Oscar: Excellent. And now that you started recently as Executive Director of Kantara Initiative, I would like to hear also what are your main goals having now this position, and if the mission will remain the same for Kantara?
Kay: That’s also really good. And I want people to know, I believe that the mission of Kantara, which is to improve trustworthy use of identity and personal data through innovation and standardisation and good practice, that mission is not going to change. That’s an important mission and we need to stay focused on that. What I’m hoping to do for Kantara is because the organisation does a lot of good work, I really want to elevate that. I’m not sure that it’s always clear what our message is, or we haven’t really been good about bragging about our own work.
I think that the workgroups and our assurance programme are really stellar programmes. But I have heard as I’ve talked to others, in some ways, it’s kind of the best kept secret. So I really hope to elevate our profile to make sure that people are aware of what we have to offer, of the expertise that we have. And also, I very much believe in collaboration and working with others. And I really want to make sure that we continue to work collaboratively, as there are more and more organisations in this space.
But also, because this is something that’s so critical in so many different places, in healthcare, in government, in people accessing benefits, or being able to conduct business. There are just so many different places. And I want to make sure that we’re at the table and participating and that we’re offering the expertise that we have to really bring to bear good privacy practice and good standardisation of data and doing all that we can to contribute to making the experience for users and the work of corporations and small businesses and government agencies more seamless, and yet very secure and very robust. So the mission will definitely stay the same.
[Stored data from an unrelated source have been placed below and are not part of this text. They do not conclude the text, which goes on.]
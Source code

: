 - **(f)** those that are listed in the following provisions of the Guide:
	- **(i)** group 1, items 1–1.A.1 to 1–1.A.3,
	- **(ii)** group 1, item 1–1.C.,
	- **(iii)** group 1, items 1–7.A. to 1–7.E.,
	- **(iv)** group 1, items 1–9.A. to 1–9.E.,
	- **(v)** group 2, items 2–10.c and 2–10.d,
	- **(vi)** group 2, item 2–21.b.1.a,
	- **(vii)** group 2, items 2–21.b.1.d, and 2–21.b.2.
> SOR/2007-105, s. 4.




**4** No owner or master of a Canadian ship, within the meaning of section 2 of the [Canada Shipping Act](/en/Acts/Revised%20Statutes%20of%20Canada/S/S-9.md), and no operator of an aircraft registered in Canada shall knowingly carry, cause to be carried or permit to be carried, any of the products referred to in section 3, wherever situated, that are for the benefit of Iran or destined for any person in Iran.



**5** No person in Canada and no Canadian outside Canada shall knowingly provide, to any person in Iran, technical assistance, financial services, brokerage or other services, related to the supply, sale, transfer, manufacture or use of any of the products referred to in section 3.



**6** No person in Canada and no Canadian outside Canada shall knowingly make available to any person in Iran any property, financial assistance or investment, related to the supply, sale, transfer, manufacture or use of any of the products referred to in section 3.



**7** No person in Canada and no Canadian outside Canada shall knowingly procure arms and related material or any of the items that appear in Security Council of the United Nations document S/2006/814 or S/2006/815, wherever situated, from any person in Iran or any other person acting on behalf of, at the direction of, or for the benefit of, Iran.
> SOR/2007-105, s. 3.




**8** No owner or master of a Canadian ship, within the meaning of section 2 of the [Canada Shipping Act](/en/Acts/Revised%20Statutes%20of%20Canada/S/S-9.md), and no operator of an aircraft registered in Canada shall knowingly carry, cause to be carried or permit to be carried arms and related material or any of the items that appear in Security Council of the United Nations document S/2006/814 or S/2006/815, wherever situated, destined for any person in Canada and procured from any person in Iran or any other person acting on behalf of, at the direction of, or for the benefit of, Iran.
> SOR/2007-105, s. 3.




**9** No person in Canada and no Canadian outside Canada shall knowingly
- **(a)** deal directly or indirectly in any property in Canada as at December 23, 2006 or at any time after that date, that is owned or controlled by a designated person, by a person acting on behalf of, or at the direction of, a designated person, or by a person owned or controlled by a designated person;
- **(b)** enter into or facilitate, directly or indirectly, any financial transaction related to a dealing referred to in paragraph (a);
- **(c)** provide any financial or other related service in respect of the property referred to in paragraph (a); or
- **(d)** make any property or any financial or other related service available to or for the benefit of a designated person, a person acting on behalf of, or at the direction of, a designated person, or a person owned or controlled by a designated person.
Oscar: Yeah, I agree with you doing, it’s interesting you tell of course, making more known the big work, the mission work that Kantara is doing. And you mentioned bragging, yes, so brag more about what we do, what we’ve been doing. Of course, that’s good, because how we’ll reach more people, more people will be able to, as you said, collaborate and collaborate with other organisations and people who are not, for instance, I’ve never been working with any standard organisation until, because of working at Ubisecure, I was suggested to join Kantara, join this working groups. And yeah, it’s not long ago. So before that, I didn’t know. I haven’t heard too much of such organisations. So it’s – I agree with you that it’s important to keep the message being shared and amplified.
Kay: Yes. And I think your experience is common. And it’s one of those once you get involved, you can really appreciate the good work and why this is a really helpful organisation. So thank you, I appreciate you sharing your experience.
Oscar: It’s my pleasure. You mentioned of course, collaboration with other standards organisations, the standards is a big component in Kantara. I personally have work in the consent and information sharing group, interoperability group now. Particularly with consent received, I work with that. Another big standard is User Manage Access, UMA, you have also the Trust Mark programme. That has been like the main – depending who sees, but yeah, some of the main big projects on standards going on. So what is next? Is there anything that is coming from Kantara?
Kay: Yeah, I think, well, one of the things that I think is coming, we issued a report about mobile drivers licenses, and privacy, really tried to make some recommendations about best practices. And so we’re standing up another workgroup that is going to focus specifically on mobile drivers licensing and working towards standards for that, because it has the ability to do good things, but it could also be abused. So it’s important to make sure that while the security is there for that kind of technology that we also make sure to protect privacy rights and hopefully use it in a way that’s beneficial to both the person whose mobile drivers license it is and for those who want to be able to use it for identity. So that’s our next big thing, I think.
Oscar: OK. Yeah, interesting. I have not heard about that, so it’s interesting, so mobile driver licenses, OK. So your position or Kantara’s position in mobile driver licenses is of course positive otherwise it would not start one working group. What else you could say about mobile driver license?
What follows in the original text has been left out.